§ **WHAT NEEDS TO BE DONE**
All of the entries below need repeating exactly, apart from their images.

Data items:
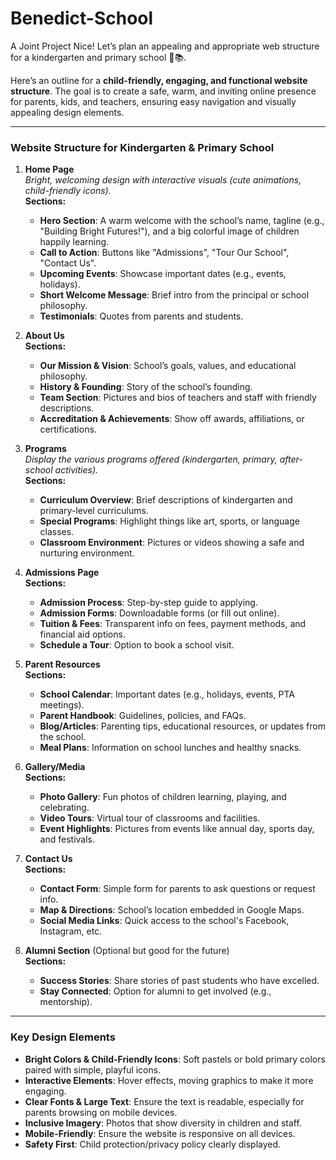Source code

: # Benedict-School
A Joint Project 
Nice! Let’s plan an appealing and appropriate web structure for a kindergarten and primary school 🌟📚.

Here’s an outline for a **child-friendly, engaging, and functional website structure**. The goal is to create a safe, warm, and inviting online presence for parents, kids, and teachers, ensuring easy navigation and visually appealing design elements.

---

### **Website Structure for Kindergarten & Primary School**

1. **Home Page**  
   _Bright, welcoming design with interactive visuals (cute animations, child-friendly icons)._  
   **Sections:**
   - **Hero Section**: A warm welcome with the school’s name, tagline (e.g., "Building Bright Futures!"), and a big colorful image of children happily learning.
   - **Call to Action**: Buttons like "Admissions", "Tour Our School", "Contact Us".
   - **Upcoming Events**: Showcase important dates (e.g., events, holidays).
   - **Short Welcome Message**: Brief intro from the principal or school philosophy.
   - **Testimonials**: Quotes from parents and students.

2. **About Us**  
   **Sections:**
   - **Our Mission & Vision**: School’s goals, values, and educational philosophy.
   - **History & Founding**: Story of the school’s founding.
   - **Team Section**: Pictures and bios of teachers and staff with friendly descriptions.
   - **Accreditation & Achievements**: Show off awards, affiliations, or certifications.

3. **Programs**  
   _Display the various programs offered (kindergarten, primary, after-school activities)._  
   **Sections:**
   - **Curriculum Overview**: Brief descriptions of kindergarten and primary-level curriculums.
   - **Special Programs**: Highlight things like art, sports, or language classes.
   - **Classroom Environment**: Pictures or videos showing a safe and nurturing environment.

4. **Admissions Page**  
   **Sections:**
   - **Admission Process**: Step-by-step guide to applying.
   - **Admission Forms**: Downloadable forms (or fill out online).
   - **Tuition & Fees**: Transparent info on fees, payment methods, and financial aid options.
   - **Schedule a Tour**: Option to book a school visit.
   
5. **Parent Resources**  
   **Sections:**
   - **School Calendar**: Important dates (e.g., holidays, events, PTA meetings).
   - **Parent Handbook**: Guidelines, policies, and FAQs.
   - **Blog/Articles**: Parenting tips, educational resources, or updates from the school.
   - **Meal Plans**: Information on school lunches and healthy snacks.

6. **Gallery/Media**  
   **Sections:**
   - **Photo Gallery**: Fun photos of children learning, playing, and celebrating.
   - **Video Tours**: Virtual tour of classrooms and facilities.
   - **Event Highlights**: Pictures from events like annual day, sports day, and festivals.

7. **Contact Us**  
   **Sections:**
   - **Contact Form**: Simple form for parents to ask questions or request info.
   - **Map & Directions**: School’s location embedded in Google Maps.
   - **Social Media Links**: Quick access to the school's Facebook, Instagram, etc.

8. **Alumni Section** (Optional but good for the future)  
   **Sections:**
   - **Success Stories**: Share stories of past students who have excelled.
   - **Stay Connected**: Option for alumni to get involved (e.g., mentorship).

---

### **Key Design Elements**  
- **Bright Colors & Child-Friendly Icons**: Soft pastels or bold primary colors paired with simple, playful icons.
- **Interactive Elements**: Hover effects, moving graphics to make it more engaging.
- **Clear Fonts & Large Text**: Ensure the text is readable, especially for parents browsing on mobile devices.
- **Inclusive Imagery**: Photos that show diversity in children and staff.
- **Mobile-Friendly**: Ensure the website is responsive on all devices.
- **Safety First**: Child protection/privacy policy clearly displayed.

§ **WRITTEN ANSWER**
Source code

: # Benedict-School
A Joint Project 
Nice! Let’s plan an appealing and appropriate web structure for a kindergarten and primary school 🌟📚.

Here’s an outline for a **child-friendly, engaging, and functional website structure**. The goal is to create a safe, warm, and inviting online presence for parents, kids, and teachers, ensuring easy navigation and visually appealing design elements.

---

### **Website Structure for Kindergarten & Primary School**

1. **Home Page**  
   _Bright, welcoming design with interactive visuals (cute animations, child-friendly icons)._  
   **Sections:**
   - **Hero Section**: A warm welcome with the school’s name, tagline (e.g., "Building Bright Futures!"), and a big colorful image of children happily learning.
   - **Call to Action**: Buttons like "Admissions", "Tour Our School", "Contact Us".
   - **Upcoming Events**: Showcase important dates (e.g., events, holidays).
   - **Short Welcome Message**: Brief intro from the principal or school philosophy.
   - **Testimonials**: Quotes from parents and students.

2. **About Us**  
   **Sections:**
   - **Our Mission & Vision**: School’s goals, values, and educational philosophy.
   - **History & Founding**: Story of the school’s founding.
   - **Team Section**: Pictures and bios of teachers and staff with friendly descriptions.
   - **Accreditation & Achievements**: Show off awards, affiliations, or certifications.

3. **Programs**  
   _Display the various programs offered (kindergarten, primary, after-school activities)._  
   **Sections:**
   - **Curriculum Overview**: Brief descriptions of kindergarten and primary-level curriculums.
   - **Special Programs**: Highlight things like art, sports, or language classes.
   - **Classroom Environment**: Pictures or videos showing a safe and nurturing environment.

4. **Admissions Page**  
   **Sections:**
   - **Admission Process**: Step-by-step guide to applying.
   - **Admission Forms**: Downloadable forms (or fill out online).
   - **Tuition & Fees**: Transparent info on fees, payment methods, and financial aid options.
   - **Schedule a Tour**: Option to book a school visit.
   
5. **Parent Resources**  
   **Sections:**
   - **School Calendar**: Important dates (e.g., holidays, events, PTA meetings).
   - **Parent Handbook**: Guidelines, policies, and FAQs.
   - **Blog/Articles**: Parenting tips, educational resources, or updates from the school.
   - **Meal Plans**: Information on school lunches and healthy snacks.

6. **Gallery/Media**  
   **Sections:**
   - **Photo Gallery**: Fun photos of children learning, playing, and celebrating.
   - **Video Tours**: Virtual tour of classrooms and facilities.
   - **Event Highlights**: Pictures from events like annual day, sports day, and festivals.

7. **Contact Us**  
   **Sections:**
   - **Contact Form**: Simple form for parents to ask questions or request info.
   - **Map & Directions**: School’s location embedded in Google Maps.
   - **Social Media Links**: Quick access to the school's Facebook, Instagram, etc.

8. **Alumni Section** (Optional but good for the future)  
   **Sections:**
   - **Success Stories**: Share stories of past students who have excelled.
   - **Stay Connected**: Option for alumni to get involved (e.g., mentorship).

---

### **Key Design Elements**  
- **Bright Colors & Child-Friendly Icons**: Soft pastels or bold primary colors paired with simple, playful icons.
- **Interactive Elements**: Hover effects, moving graphics to make it more engaging.
- **Clear Fonts & Large Text**: Ensure the text is readable, especially for parents browsing on mobile devices.
- **Inclusive Imagery**: Photos that show diversity in children and staff.
- **Mobile-Friendly**: Ensure the website is responsive on all devices.
- **Safety First**: Child protection/privacy policy clearly displayed.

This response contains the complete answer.